Phishing / social engineering – Phishing is a kind of social engineering that tricks users into providing their own PII or sensitive info. In phishing scams, emails or text messages seem to be from a legitimate company asking for sensitive info, such as credit card information or login info. The FBI has noted a surge in pandemic-related phishing, tied to the growth of remote work.

Insider threats – Current or former staff, business partners, contractors, or anyone who has had access to systems or networks within the past will be thought of an business executive threat if they abuse their access permissions. Insider threats can be invisible to traditional security solutions like firewalls and intrusion detection systems, which focus on external threats.

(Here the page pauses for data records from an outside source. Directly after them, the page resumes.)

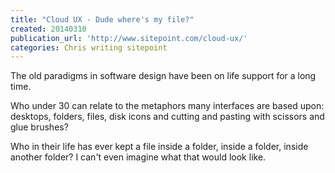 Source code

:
 ```yaml
---
title: "Cloud UX - Dude where's my file?"
created: 20140310
publication_url: 'http://www.sitepoint.com/cloud-ux/'
categories: Chris writing sitepoint
---
```


The old paradigms in software design have been on life support for a long time.

Who under 30 can relate to the metaphors many interfaces are based upon: desktops, folders, files, disk icons and cutting and pasting with scissors and glue brushes?

Who in their life has ever kept a file inside a folder, inside a folder, inside another folder? I can't even imagine what that would look like.
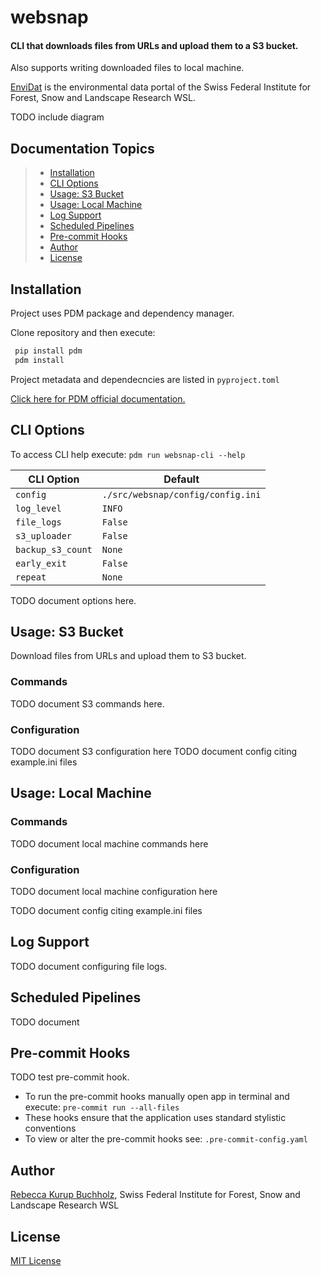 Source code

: # websnap

#### CLI that downloads files from URLs and upload them to a S3 bucket. 

Also supports writing downloaded files to local machine. 

[EnviDat](https://www.envidat.ch) is the environmental data portal of the Swiss Federal Institute for Forest, Snow and Landscape Research WSL.

TODO include diagram


## Documentation Topics

> - [Installation](#installation)
> - [CLI Options](#cli-options)
> - [Usage: S3 Bucket](#usage-s3-bucket)
> - [Usage: Local Machine](#usage-local-machine)
> - [Log Support](#log-support)
> - [Scheduled Pipelines](#scheduled-pipelines)
> - [Pre-commit Hooks](#pre-commit-hooks)
> - [Author](#author)
> - [License](#license)


## Installation

Project uses PDM package and dependency manager. 

Clone repository and then execute:

   ```bash
    pip install pdm
    pdm install
   ```

Project metadata and dependecncies are listed in `pyproject.toml`

[Click here for PDM official documentation.](https://pdm-project.org/en/latest/)


## CLI Options

To access CLI help execute: `pdm run websnap-cli --help`

| CLI Option        | Default                           |
|-------------------|-----------------------------------|
| `config`          | `./src/websnap/config/config.ini` |
| `log_level`       | `INFO`                            |
| `file_logs`       | `False`                           |
| `s3_uploader`     | `False`                           |
| `backup_s3_count` | `None`                            |
| `early_exit`      | `False`                           |
| `repeat`          | `None`                            |

TODO document options here.


## Usage: S3 Bucket

Download files from URLs and upload them to S3 bucket.

### Commands

TODO document S3 commands here.

### Configuration

TODO document S3 configuration here
TODO document config citing example.ini files


## Usage: Local Machine

### Commands

TODO document local machine commands here

### Configuration

TODO document local machine configuration here

TODO document config citing example.ini files


## Log Support

TODO document configuring file logs.


## Scheduled Pipelines

TODO document


## Pre-commit Hooks

TODO test pre-commit hook. 

- To run the pre-commit hooks manually open app in terminal and execute: `pre-commit run --all-files`
- These hooks ensure that the application uses standard stylistic conventions
- To view or alter the pre-commit hooks see: `.pre-commit-config.yaml`


## Author
[Rebecca Kurup Buchholz](https://www.linkedin.com/in/rebeccakurupbuchholz/), Swiss Federal Institute for Forest, Snow and Landscape Research WSL 


## License

[MIT License](https://gitlabext.wsl.ch/EnviDat/websnap/-/blob/main/LICENSE?ref_type=heads)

Distributed denial-of-service (DDoS) attacks – A DDoS attack attempts to crash a server, website or network by overloading it with traffic, usually from multiple coordinated systems. DDoS attacks overwhelm enterprise networks via the simple network management protocol (SNMP), used for modems, printers, switches, routers, and servers.

Advanced persistent threats (APTs) – In an APT, an intruder or group of intruders infiltrate a system and remain undetected for an extended period. The intruder leaves networks and systems intact so that the intruder can spy on business activity and steal sensitive data while avoiding the activation of defensive countermeasures. The recent Solar Winds breach of United States government systems is an example of an APT.

Man-in-the-middle attacks – Man-in-the-middle is an eavesdropping attack, where a cybercriminal intercepts and relays messages between two parties in order to steal data. For example, on an unsecure Wi-Fi network, an attacker can intercept data being passed between a guest’s device and the network.